Bab 48

96 6 2
                                    

    Sudah hampir setengah tahun sosoknya tak pernah kulihat. Bahkan akhir-akhir ini aku cenderung sudah tak lagi memikirkannya. Tapi kini pemilik senyum favoritku itu tengah berdiri tegap di hadapanku bersama keluarganya. Berhadapan langsung denganku yang berdiri kaku menatapnya.

Wira mengapit lenganku saat mereka berjabat tangan. Kurasai mata itu bagaikan pedang yang siap menghunus kapan saja tatkala jabatan tangan itu terurai.
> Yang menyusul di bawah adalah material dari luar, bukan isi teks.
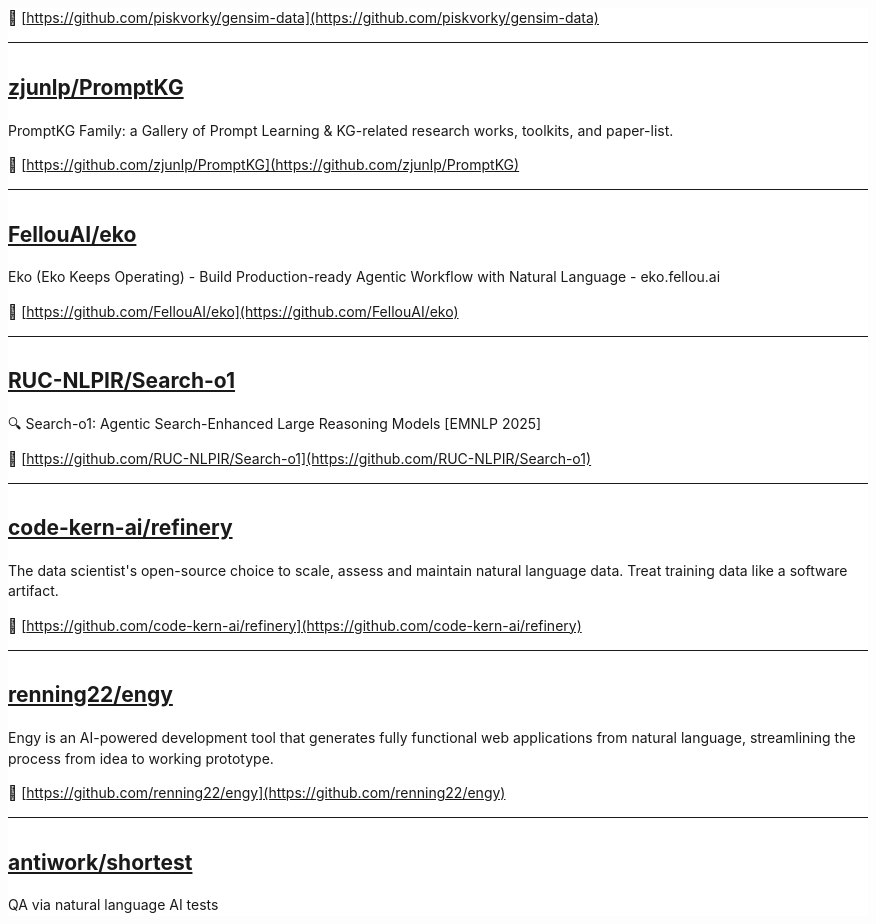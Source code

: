 🔗 [https://github.com/piskvorky/gensim-data](https://github.com/piskvorky/gensim-data)

---

## [zjunlp/PromptKG](https://github.com/zjunlp/PromptKG)

PromptKG Family: a Gallery of Prompt Learning & KG-related research works, toolkits, and paper-list.

🔗 [https://github.com/zjunlp/PromptKG](https://github.com/zjunlp/PromptKG)

---

## [FellouAI/eko](https://github.com/FellouAI/eko)

Eko (Eko Keeps Operating) - Build Production-ready Agentic Workflow with Natural Language - eko.fellou.ai

🔗 [https://github.com/FellouAI/eko](https://github.com/FellouAI/eko)

---

## [RUC-NLPIR/Search-o1](https://github.com/RUC-NLPIR/Search-o1)

🔍 Search-o1: Agentic Search-Enhanced Large Reasoning Models [EMNLP 2025]

🔗 [https://github.com/RUC-NLPIR/Search-o1](https://github.com/RUC-NLPIR/Search-o1)

---

## [code-kern-ai/refinery](https://github.com/code-kern-ai/refinery)

The data scientist's open-source choice to scale, assess and maintain natural language data. Treat training data like a software artifact.

🔗 [https://github.com/code-kern-ai/refinery](https://github.com/code-kern-ai/refinery)

---

## [renning22/engy](https://github.com/renning22/engy)

Engy is an AI-powered development tool that generates fully functional web applications from natural language, streamlining the process from idea to working prototype.

🔗 [https://github.com/renning22/engy](https://github.com/renning22/engy)

---

## [antiwork/shortest](https://github.com/antiwork/shortest)

QA via natural language AI tests
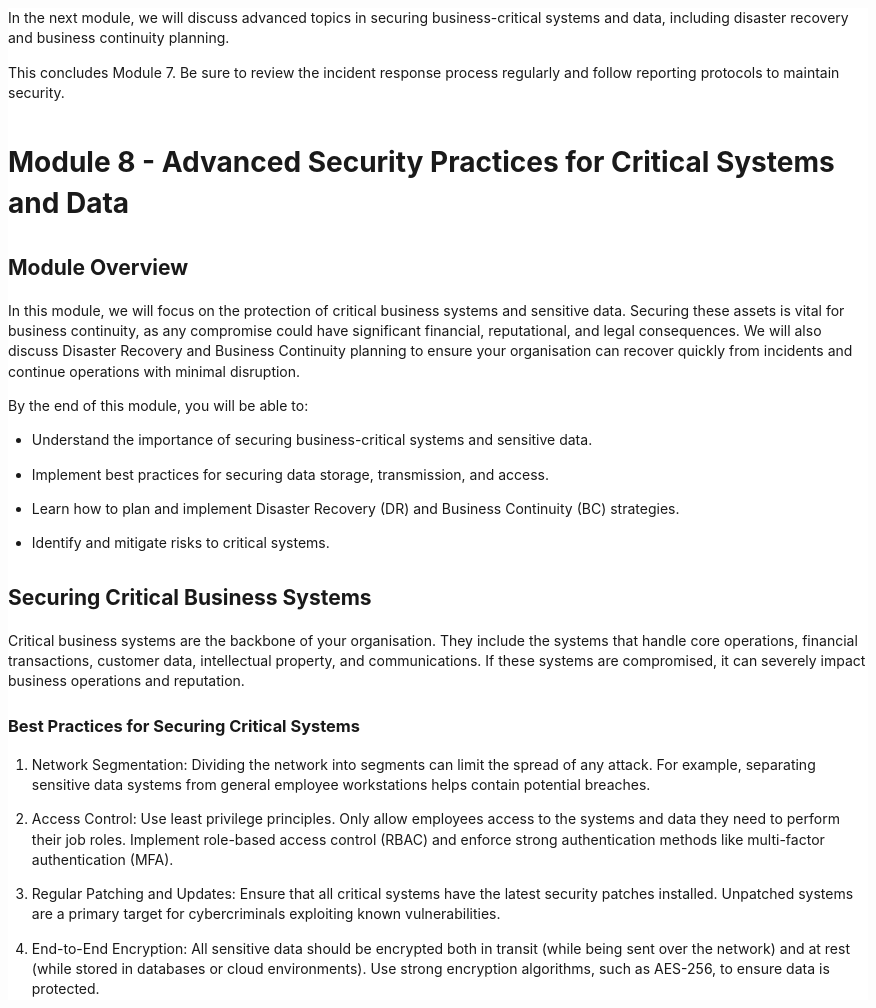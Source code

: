 In the next module, we will discuss advanced topics in securing business-critical systems and data, including disaster recovery and business continuity planning.



This concludes Module 7. Be sure to review the incident response process regularly and follow reporting protocols to maintain security.

# Module 8 - Advanced Security Practices for Critical Systems and Data



## Module Overview

In this module, we will focus on the protection of critical business systems and sensitive data. Securing these assets is vital for business continuity, as any compromise could have significant financial, reputational, and legal consequences. We will also discuss Disaster Recovery and Business Continuity planning to ensure your organisation can recover quickly from incidents and continue operations with minimal disruption.

By the end of this module, you will be able to:

- Understand the importance of securing business-critical systems and sensitive data.

- Implement best practices for securing data storage, transmission, and access.

- Learn how to plan and implement Disaster Recovery (DR) and Business Continuity (BC) strategies.

- Identify and mitigate risks to critical systems.



## Securing Critical Business Systems

Critical business systems are the backbone of your organisation. They include the systems that handle core operations, financial transactions, customer data, intellectual property, and communications. If these systems are compromised, it can severely impact business operations and reputation.

### Best Practices for Securing Critical Systems

1. Network Segmentation: Dividing the network into segments can limit the spread of any attack. For example, separating sensitive data systems from general employee workstations helps contain potential breaches.

1. Access Control: Use least privilege principles. Only allow employees access to the systems and data they need to perform their job roles. Implement role-based access control (RBAC) and enforce strong authentication methods like multi-factor authentication (MFA).

1. Regular Patching and Updates: Ensure that all critical systems have the latest security patches installed. Unpatched systems are a primary target for cybercriminals exploiting known vulnerabilities.

1. End-to-End Encryption: All sensitive data should be encrypted both in transit (while being sent over the network) and at rest (while stored in databases or cloud environments). Use strong encryption algorithms, such as AES-256, to ensure data is protected.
"Bawa rombongan, Mas?" sapa Wira yang sepertinya tak merasakan aura gelap di antara kami.

"Keluarga," El memasang senyum simpul menjawab pertanyaan Wira. "Oh, iya ini mama saya, kakak ipar dan putrinya dan yang sedang menelpon di sana Abang saya."
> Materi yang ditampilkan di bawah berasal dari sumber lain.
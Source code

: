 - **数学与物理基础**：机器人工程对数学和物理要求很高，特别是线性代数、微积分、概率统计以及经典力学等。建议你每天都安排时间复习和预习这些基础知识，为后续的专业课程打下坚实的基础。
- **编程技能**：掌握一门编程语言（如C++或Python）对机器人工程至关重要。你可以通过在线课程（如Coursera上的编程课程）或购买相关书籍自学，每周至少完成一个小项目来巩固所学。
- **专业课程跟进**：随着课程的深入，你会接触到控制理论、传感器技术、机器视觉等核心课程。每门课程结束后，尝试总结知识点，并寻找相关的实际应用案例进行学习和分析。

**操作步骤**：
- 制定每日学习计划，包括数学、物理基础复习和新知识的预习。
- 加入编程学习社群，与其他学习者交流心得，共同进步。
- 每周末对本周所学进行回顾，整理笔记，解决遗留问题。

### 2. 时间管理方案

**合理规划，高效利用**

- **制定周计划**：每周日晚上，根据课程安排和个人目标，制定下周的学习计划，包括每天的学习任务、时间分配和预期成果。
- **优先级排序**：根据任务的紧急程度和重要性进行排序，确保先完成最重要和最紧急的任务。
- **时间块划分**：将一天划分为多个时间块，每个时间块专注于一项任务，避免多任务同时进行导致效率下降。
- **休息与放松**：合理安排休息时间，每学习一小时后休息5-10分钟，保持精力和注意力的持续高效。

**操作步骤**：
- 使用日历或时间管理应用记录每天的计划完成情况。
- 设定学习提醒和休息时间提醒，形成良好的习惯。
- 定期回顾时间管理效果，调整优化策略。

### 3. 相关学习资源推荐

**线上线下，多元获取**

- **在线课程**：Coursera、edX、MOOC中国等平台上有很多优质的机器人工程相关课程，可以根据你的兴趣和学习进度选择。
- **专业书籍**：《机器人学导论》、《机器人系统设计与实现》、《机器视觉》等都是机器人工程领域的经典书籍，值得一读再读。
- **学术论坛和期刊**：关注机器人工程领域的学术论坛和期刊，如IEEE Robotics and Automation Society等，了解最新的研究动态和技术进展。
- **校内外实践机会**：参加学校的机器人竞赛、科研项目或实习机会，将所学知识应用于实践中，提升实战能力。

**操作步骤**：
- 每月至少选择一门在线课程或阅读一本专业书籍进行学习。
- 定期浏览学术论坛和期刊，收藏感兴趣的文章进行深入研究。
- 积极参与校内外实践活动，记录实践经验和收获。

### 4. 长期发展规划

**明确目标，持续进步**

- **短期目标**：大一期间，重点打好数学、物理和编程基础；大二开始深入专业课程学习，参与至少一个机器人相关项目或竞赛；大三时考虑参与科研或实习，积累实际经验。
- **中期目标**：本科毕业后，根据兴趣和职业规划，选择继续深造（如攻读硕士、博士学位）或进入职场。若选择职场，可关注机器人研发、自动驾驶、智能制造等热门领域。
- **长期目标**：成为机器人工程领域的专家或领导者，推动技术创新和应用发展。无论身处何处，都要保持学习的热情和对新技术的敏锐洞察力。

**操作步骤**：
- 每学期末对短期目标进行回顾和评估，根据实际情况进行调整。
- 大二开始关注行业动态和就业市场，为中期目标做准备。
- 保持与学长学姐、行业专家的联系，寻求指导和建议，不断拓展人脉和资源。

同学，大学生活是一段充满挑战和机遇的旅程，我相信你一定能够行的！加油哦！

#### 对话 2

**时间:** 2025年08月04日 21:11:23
Aku melirik sebentar ketika El mengenalkan kakak iparnya. Pantesan pria itu gagal move on, kakak iparnya begitu cantik.

Wira kemudian berjabat tangan dengan mereka bergantian.

"Ini? Istrinya?"

Bukan El yang bertanya tetapi mamanya. Wanita paruh baya itu menatapku. Aku menggeleng pelan berharap Wira juga melakukan hal yang sama.

"Calon." jawab Wira sembari menepuk-nepuk telapak tanganku lembut.

Sial!

Aku menggigit bibir sambil memejamkan mata sejenak, sebelum tersenyum palsu ke arah mereka.

"Semoga di segerakan. Niat baik itu tidak boleh lama-lama."

Aku dan Wira masih tersenyum, dengan arti senyum berbeda.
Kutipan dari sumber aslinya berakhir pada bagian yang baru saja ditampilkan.